An outrageous tax-skipping scam

Alex Molinaroli is CEO of Johnson Controls, which is merging with Tyco International and moving its headquarters to Ireland to lower its taxes.
Alex Molinaroli is CEO of Johnson Controls, which is merging with Tyco International and moving its headquarters to Ireland to lower its taxes. Bloomberg file

Burger King’s tax avoidance scheme was stomach turning. Pfizer’s gambit gave us a big headache.

But this latest tax-skipping scam by Johnson Controls is enough to drive anyone bonkers, not just Bernie Sanders.

The auto parts manufacturer announced in late January that it is merging with Tyco and moving its headquarters from Wisconsin to Ireland. That’s where Tyco is based, but it also has a much lower corporate tax rate than the U.S. That sneaky maneuver, called an inversion, will save the combined company at least $150 million a year in taxes.

Other big corporations have used inversions recently to cut their tax bills. But Johnson Controls isn’t just any company.

On life support during the Great Recession, it was saved by the taxpayer-funded bailout of the auto industry in 2008. Also, as part of the Obama administration’s economic recovery act, it received some $300 million from the U.S. Energy Department to produce batteries for hybrid vehicles.

So Johnson Controls almost certainly wouldn’t be in business except for taxpayers’ aid. But now it’s stiffing taxpayers. That takes some chutzpah – and an utter lack of loyalty.

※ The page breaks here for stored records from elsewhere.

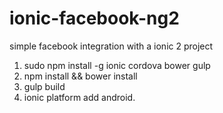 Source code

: # ionic-facebook-ng2
simple facebook integration with a ionic 2 project

1. sudo npm install -g ionic cordova bower gulp
2. npm install && bower install
3. gulp build
4. ionic platform add android.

To show she’s as angry at rapacious corporations as Sanders, Hillary Clinton highlights this outrage, calling it not an “inversion” but a “perversion.”

She’s right. Johnson Controls richly deserves all the criticism being lobbed its way. Maybe it will be the final straw to stop these companies that President Barack Obama famously called “corporate deserters.”

Last November, Pfizer Inc. announced it would buy Allergan in a deal worth $160 billion that would also put the new headquarters in lower-tax Ireland. The two pharmaceutical giants get millions of dollars a year in taxpayer-financed reimbursements. Medi-Cal paid out $223 million to Pfizer just for its three most prescribed drugs between 2012 and 2015, according to figures requested by The Sacramento Bee’s editorial board.

In 2014, Burger King bought Tim Hortons, the Canadian coffee-and-doughnut chain, and moved the combined headquarters north of the border.

Other corporations, including Apple Inc., use other strategies to lower their tax bills, such as sending profits through shell subsidiaries abroad. While the official corporate tax rate is 35 percent, many companies pay a far lower rate, or even find a way to pay nothing. And they’re apparently not breaking any laws.

Many companies, especially smaller ones, would prefer a simpler tax code with fewer loopholes. It’s the big multinational corporations, which can afford legions of sharp tax lawyers, that profit in the current system. Most Americans can’t take advantage of tax loopholes, either, but we can choose to spend our money at companies that don’t dodge their taxes. The federal government can reconsider contracts with “inversion” companies.

Corporate tax reform should be a priority for the next president. Outlawing inversions, or at least making them unprofitable, would be a fine start.